Monday, March 16, 2009

Kilo Moana sought plastic trash, and found it.....

Researchers aboard the University of Hawai'i's research vessel Kilo Moana just completed a 12-day passage from Honolulu to California, looking for drifting plastic.They weren't disappointed—or were, depending on how you look at it.The crew conducted 14 trawls during its passage, and collected hundreds of bits of plastic on each one. Some were as small as pinheads; others as big as volleyballs, the research team reported.

The fact of plastic in vast quantities on the ocean isn't news. It's been a research subject for the Algalita Marine Research Foundation, whose raft built of trash recently sailed from California to Hawai'i to help call attention to the project. The raft's name is “Junk.” For lots of information on the web, search for trash, raft and algalita.The Kilo Moana trip's mission was called SUPER, for Survey of Underwater Plastic and Ecosystem Response.

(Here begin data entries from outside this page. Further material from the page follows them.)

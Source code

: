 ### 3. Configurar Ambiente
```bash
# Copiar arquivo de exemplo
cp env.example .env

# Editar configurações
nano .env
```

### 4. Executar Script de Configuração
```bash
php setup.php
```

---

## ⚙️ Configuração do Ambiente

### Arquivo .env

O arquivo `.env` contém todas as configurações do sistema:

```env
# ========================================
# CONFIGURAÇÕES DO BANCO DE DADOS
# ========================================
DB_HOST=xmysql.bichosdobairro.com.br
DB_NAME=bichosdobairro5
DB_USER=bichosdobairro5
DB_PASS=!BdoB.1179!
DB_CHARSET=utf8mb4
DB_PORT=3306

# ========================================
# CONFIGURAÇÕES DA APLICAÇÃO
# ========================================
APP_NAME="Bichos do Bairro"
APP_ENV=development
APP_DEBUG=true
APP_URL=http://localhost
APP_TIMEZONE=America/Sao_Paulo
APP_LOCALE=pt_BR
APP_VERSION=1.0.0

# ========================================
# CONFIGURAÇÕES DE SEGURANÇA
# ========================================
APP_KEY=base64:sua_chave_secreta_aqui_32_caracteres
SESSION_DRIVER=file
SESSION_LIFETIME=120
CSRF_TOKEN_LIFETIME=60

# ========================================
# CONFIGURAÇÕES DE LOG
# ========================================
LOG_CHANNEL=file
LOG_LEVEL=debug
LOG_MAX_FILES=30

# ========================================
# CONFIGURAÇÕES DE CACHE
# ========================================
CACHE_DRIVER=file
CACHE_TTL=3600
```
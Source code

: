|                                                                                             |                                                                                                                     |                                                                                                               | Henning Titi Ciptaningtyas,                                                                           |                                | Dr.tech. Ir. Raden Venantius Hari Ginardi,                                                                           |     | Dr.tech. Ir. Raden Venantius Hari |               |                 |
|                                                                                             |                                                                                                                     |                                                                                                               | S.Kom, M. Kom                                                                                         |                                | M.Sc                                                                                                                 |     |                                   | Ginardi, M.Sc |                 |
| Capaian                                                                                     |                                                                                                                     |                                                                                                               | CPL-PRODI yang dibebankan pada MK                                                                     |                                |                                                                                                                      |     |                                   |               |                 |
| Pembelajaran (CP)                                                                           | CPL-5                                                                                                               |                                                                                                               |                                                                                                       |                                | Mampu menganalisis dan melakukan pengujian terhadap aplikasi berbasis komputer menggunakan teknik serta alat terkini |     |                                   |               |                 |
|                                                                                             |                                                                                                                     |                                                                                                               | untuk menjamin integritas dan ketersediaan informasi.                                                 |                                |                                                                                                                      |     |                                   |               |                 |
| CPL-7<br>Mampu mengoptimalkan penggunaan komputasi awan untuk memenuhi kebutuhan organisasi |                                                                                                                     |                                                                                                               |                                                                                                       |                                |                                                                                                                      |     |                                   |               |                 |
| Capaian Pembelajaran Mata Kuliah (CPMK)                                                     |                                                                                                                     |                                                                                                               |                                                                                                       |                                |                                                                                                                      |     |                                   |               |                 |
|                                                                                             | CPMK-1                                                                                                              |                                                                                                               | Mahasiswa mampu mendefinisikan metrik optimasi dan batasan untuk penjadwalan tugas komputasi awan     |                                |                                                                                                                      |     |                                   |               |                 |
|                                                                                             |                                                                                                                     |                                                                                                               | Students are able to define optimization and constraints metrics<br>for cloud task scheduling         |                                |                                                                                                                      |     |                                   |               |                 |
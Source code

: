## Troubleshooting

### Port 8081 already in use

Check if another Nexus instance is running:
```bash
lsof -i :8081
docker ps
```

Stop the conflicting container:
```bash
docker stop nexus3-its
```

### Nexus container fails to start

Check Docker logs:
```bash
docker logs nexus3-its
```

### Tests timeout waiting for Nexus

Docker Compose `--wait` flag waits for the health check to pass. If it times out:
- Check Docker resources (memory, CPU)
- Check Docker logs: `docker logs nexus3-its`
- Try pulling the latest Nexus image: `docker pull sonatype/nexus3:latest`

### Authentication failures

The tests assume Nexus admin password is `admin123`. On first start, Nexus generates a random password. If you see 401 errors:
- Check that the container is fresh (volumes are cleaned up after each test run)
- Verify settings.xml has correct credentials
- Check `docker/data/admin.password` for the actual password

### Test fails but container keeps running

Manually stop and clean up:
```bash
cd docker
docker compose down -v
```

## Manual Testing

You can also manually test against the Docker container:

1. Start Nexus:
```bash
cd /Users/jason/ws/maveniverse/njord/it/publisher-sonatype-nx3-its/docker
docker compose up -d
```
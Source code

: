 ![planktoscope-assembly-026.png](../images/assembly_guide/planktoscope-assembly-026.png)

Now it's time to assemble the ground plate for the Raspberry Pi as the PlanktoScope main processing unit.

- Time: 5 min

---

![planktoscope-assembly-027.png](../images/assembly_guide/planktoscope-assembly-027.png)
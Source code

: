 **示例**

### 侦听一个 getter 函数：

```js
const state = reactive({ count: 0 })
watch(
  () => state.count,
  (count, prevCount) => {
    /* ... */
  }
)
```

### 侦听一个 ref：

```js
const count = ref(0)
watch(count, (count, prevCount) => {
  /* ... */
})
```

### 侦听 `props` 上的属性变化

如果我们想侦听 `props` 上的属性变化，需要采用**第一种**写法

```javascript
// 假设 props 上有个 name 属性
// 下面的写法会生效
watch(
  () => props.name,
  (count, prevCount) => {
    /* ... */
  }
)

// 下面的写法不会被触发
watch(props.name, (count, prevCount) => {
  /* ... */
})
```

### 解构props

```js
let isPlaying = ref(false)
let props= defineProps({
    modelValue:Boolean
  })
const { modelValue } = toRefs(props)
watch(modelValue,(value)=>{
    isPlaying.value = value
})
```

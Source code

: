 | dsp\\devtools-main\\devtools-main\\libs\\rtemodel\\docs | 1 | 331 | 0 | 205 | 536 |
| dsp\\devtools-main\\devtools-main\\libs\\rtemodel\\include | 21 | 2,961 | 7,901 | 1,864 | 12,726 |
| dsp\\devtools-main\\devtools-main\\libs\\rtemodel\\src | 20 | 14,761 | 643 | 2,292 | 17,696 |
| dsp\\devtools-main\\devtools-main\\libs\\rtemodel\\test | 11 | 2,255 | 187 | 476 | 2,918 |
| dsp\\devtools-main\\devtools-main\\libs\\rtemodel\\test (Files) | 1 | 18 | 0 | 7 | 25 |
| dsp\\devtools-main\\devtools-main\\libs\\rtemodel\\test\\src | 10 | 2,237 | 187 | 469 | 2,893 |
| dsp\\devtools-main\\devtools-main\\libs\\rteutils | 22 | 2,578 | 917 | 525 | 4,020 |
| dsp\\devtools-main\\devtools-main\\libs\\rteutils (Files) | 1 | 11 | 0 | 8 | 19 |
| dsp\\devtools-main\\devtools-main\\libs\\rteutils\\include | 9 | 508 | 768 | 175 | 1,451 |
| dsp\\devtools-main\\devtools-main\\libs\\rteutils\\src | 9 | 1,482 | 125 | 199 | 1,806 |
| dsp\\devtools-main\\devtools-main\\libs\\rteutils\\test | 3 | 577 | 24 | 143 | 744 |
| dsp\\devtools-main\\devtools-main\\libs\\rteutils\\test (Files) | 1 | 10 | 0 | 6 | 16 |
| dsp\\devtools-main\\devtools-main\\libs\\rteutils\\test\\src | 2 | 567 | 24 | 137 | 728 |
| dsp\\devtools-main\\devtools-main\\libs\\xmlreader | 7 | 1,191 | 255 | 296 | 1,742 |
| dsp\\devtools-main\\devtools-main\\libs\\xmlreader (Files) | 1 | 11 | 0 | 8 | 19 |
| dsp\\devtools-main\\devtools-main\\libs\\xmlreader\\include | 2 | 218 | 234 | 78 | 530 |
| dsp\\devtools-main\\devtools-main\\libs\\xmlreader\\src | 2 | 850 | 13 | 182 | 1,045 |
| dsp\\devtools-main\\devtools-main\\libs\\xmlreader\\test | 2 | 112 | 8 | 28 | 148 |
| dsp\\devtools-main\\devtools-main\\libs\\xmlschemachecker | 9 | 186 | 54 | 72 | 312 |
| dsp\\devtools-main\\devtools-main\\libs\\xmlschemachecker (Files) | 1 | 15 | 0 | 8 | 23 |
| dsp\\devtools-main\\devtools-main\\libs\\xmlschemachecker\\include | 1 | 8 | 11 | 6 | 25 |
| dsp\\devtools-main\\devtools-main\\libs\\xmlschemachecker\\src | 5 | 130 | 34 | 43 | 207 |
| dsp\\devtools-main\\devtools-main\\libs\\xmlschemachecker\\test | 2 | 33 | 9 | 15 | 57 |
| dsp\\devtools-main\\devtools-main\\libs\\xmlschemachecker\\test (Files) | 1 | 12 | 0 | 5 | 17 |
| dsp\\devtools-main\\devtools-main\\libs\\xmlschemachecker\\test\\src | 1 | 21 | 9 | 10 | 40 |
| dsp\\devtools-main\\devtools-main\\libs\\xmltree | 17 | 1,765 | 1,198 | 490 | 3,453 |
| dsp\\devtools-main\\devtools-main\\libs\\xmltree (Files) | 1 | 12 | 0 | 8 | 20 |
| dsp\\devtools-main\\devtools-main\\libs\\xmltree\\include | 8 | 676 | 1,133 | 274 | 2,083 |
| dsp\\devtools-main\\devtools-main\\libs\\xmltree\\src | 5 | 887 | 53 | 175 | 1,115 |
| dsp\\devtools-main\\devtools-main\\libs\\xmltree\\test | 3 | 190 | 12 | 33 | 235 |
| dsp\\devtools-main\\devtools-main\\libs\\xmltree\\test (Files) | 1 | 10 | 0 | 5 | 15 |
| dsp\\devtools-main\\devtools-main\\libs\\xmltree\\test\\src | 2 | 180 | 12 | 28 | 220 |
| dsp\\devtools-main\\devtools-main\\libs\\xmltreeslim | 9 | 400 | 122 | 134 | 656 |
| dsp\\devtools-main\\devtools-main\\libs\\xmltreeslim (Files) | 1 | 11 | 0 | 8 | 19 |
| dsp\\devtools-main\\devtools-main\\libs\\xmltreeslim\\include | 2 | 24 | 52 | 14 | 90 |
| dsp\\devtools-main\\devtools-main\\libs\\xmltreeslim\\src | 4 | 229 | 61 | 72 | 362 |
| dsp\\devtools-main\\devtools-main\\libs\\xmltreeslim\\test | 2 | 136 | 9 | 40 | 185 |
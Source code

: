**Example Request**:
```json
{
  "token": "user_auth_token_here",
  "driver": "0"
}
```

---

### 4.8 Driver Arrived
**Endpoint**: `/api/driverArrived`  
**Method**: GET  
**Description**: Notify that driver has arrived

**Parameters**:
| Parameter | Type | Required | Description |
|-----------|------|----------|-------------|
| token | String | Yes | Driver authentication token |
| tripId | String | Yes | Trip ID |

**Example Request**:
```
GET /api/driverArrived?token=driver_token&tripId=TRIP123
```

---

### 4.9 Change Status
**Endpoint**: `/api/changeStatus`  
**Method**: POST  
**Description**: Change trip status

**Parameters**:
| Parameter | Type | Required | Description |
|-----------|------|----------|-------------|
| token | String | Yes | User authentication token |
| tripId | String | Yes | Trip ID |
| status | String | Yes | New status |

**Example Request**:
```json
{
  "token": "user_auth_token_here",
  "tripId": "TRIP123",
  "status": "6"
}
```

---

Its goal was to help determine the impact of all that plastic on the natural environment.We know some of the impacts. Birds eat it and feed it to their chicks, which can die from bellies bursting full of undigestible plastic bits. Turtles appear to feed on plastic bags that look like jellyfish in the water. Animals like seals get trapped and drowned in plastic netting.But are there other impacts, either positive or negative.

Says the program: “We will use these samples to characterize the diversity and productivity of plastic-associated microbial communities, while water samples that were collected at each station will be analyzed to describe regional biogeochemistry.”Do plastic bits provide habitat for microbes; what kinds of microbes are found around them; what's the role of plastic waste in bacterial production rates.